One was fixed on local officials who’ve been grumbling about his plan in the newly adopted state budget to try to force them to share services as a way of reducing local property taxes.
Local governments are going to say, “I resent you for suggesting that I can reduce my budget,” Cuomo told the audience at the headquarters of Local 66 in Melville. “I’m sorry that you resent me, but I’m getting used to it. I don’t accept the premise that you’re running a perfect organization.”
Later, still imagining the conversational back-and-forth, Cuomo said, “Everybody’s going to be like this,” and he crossed his arms and frowned sternly to pantomime the reaction of local leaders.
Cuomo also had sharp words for opponents of the Long Island Rail Road’s third-track project, and for the elected officials who fear them. “You can’t have a situation where a handful of opponents stop all progress, and that’s happened on Long Island for too long,” Cuomo said. “The politics and the politicians who pander to NIMBY, their day is over, because if you want to pander to the vocal minority, you better hope that there’s no vocalization from the majority, otherwise you’re going to have a problem.”
He was talking to officials from Floral Park, New Hyde Park and Garden City, and anyone else threatening to file suit to stop the project.
Cuomo concluded by throwing a few more darts. “We’re going to get that third track done.”
Night to remember
The LGBT Network of Long Island and Queens annual gala Wednesday night honored power player Robert Zimmerman for being a strong national advocate for equal rights and the LGBT community.
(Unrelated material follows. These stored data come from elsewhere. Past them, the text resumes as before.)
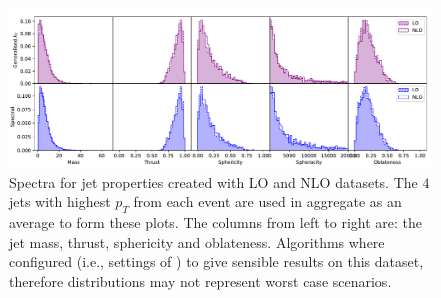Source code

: \begin{figure}[htp]
    \includegraphics[width=\textwidth]{graphics/array_of_variables2_filled}
    \caption{Spectra for jet properties created with LO and NLO datasets.
             The \(4\) jets with highest \(p_T\) from each event are used in aggregate as an average to 
             form these plots.
             The columns from left to right are: the jet mass, 
             thrust, sphericity and oblateness.
             Algorithms where configured (i.e., settings of \stoppingdeltar{})
             to give sensible results on
             this dataset, therefore distributions may not represent worst case scenarios.
         }\label{fig:IRC_singles2}

\end{figure}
The event pulled together star power to raise money for the Gay-Straight Alliance school outreach program that promotes acceptance and fights bullying. “The View” co-star Joy Behar presented the award; close friend Hillary Clinton delivered a message via video.
But Zimmerman, a member of the Democratic National Committee who usually devotes his public speaking to spirited debates about politicians and policy, said it also gave him an opportunity, at age 62, to talk about parts of his journey as a gay man that he says he’d never really addressed publicly before.
His gradual evolution toward living an openly gay life over the past decade was largely inspired by the type of kids and programs the LGBT Network is supporting in schools.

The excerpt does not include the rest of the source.